Pictures paired with source code:
+++++
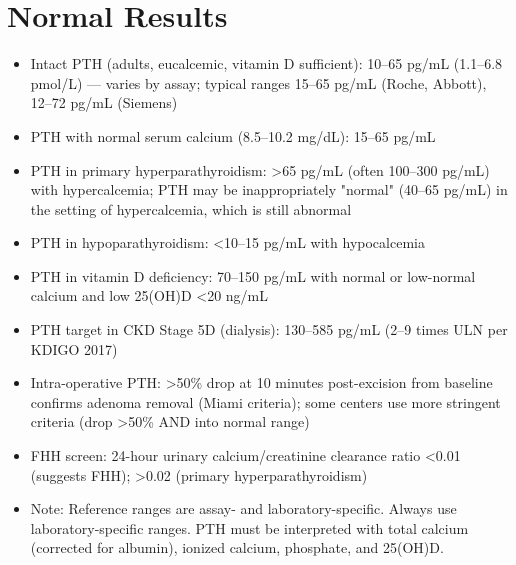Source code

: \section*{Normal Results}
\begin{itemize}
  \item Intact PTH (adults, eucalcemic, vitamin D sufficient): 10--65 pg/mL (1.1--6.8 pmol/L) --- varies by assay; typical ranges 15--65 pg/mL (Roche, Abbott), 12--72 pg/mL (Siemens)
  \item PTH with normal serum calcium (8.5--10.2 mg/dL): 15--65 pg/mL
  \item PTH in primary hyperparathyroidism: >65 pg/mL (often 100--300 pg/mL) with hypercalcemia; PTH may be inappropriately "normal" (40--65 pg/mL) in the setting of hypercalcemia, which is still abnormal
  \item PTH in hypoparathyroidism: <10--15 pg/mL with hypocalcemia
  \item PTH in vitamin D deficiency: 70--150 pg/mL with normal or low-normal calcium and low 25(OH)D <20 ng/mL
  \item PTH target in CKD Stage 5D (dialysis): 130--585 pg/mL (2--9 times ULN per KDIGO 2017)
  \item Intra-operative PTH: >50\% drop at 10 minutes post-excision from baseline confirms adenoma removal (Miami criteria); some centers use more stringent criteria (drop >50\% AND into normal range)
  \item FHH screen: 24-hour urinary calcium/creatinine clearance ratio <0.01 (suggests FHH); >0.02 (primary hyperparathyroidism)
  \item Note: Reference ranges are assay- and laboratory-specific. Always use laboratory-specific ranges. PTH must be interpreted with total calcium (corrected for albumin), ionized calcium, phosphate, and 25(OH)D.
\end{itemize}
+++++
Each record above needs to be copied exactly, with images left out.

Answer area:
Source code

: \section*{Normal Results}
\begin{itemize}
  \item Intact PTH (adults, eucalcemic, vitamin D sufficient): 10--65 pg/mL (1.1--6.8 pmol/L) --- varies by assay; typical ranges 15--65 pg/mL (Roche, Abbott), 12--72 pg/mL (Siemens)
  \item PTH with normal serum calcium (8.5--10.2 mg/dL): 15--65 pg/mL
  \item PTH in primary hyperparathyroidism: >65 pg/mL (often 100--300 pg/mL) with hypercalcemia; PTH may be inappropriately "normal" (40--65 pg/mL) in the setting of hypercalcemia, which is still abnormal
  \item PTH in hypoparathyroidism: <10--15 pg/mL with hypocalcemia
  \item PTH in vitamin D deficiency: 70--150 pg/mL with normal or low-normal calcium and low 25(OH)D <20 ng/mL
  \item PTH target in CKD Stage 5D (dialysis): 130--585 pg/mL (2--9 times ULN per KDIGO 2017)
  \item Intra-operative PTH: >50\% drop at 10 minutes post-excision from baseline confirms adenoma removal (Miami criteria); some centers use more stringent criteria (drop >50\% AND into normal range)
  \item FHH screen: 24-hour urinary calcium/creatinine clearance ratio <0.01 (suggests FHH); >0.02 (primary hyperparathyroidism)
  \item Note: Reference ranges are assay- and laboratory-specific. Always use laboratory-specific ranges. PTH must be interpreted with total calcium (corrected for albumin), ionized calcium, phosphate, and 25(OH)D.
\end{itemize}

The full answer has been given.